Information given: Begin

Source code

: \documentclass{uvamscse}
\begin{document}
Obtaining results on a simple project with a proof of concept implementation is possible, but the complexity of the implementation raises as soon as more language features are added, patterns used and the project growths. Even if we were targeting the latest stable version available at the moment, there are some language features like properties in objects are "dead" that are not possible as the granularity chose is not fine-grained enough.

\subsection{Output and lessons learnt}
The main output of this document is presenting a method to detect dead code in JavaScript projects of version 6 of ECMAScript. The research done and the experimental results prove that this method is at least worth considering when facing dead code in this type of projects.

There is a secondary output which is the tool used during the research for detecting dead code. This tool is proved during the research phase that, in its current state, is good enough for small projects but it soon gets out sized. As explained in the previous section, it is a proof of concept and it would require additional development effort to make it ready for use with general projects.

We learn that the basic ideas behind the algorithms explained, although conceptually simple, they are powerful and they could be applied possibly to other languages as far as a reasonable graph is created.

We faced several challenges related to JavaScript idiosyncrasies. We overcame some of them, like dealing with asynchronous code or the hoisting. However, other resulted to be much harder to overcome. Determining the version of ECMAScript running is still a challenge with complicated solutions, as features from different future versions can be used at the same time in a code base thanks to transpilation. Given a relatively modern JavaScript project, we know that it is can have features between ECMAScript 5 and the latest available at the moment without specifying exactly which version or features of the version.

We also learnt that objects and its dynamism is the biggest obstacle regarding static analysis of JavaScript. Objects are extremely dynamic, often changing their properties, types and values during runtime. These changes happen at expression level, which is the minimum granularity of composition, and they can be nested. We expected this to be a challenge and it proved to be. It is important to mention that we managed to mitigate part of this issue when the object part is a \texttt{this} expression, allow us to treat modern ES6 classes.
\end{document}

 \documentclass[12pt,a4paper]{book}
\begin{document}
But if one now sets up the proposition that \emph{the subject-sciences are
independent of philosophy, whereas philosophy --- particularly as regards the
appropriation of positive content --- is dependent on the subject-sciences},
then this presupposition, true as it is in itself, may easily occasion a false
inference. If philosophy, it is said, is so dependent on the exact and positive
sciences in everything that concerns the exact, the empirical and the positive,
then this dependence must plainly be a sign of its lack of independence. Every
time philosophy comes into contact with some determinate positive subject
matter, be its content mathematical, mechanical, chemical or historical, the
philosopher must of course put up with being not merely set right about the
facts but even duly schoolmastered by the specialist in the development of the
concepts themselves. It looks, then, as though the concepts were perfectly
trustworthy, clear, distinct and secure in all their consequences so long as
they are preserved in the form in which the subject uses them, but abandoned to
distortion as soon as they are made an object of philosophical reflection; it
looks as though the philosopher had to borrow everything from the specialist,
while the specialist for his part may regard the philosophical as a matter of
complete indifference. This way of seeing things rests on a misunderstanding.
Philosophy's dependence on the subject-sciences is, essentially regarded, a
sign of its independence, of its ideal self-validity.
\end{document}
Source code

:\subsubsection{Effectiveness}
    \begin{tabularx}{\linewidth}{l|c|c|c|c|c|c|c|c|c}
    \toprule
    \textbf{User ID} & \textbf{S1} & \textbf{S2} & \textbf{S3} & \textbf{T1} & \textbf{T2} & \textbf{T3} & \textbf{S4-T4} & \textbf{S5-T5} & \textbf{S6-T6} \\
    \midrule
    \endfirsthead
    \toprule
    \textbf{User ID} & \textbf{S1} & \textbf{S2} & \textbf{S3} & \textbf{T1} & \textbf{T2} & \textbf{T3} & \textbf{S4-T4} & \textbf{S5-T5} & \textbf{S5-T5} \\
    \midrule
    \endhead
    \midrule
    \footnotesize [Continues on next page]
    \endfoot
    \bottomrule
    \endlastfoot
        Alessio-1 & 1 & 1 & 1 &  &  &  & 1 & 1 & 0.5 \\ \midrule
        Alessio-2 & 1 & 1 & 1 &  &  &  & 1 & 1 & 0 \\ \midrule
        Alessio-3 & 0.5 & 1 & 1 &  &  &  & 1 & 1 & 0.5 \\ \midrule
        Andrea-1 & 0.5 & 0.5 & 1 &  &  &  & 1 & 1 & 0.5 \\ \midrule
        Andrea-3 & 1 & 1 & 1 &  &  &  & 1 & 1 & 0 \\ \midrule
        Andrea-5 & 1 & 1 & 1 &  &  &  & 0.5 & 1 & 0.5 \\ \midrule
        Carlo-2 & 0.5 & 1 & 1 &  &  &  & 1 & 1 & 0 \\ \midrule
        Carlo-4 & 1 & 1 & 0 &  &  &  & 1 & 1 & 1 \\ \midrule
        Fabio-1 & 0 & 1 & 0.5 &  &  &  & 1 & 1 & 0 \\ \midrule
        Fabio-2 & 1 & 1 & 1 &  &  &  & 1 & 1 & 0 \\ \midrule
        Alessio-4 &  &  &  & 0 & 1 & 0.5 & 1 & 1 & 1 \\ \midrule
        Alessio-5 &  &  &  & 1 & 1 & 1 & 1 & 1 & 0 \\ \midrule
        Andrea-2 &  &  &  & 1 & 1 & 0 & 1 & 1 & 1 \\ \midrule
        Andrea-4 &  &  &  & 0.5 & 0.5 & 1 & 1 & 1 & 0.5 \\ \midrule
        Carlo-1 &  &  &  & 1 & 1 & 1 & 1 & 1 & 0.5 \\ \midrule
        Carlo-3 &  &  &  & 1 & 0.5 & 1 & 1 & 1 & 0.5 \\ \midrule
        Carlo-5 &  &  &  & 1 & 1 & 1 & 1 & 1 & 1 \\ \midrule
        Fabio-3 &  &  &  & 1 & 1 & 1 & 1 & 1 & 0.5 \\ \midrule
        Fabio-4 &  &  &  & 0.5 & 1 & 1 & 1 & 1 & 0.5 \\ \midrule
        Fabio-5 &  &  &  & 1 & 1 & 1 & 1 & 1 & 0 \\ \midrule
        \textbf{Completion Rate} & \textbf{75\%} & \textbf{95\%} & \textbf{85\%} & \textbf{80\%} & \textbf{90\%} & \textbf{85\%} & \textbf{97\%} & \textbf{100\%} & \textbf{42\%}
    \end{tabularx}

Information given: End

**Task objective**
Go through the material above, and wherever a line contains the string "documentclass", return it.

**Exercise response**
: \documentclass{uvamscse}
 \documentclass[12pt,a4paper]{book}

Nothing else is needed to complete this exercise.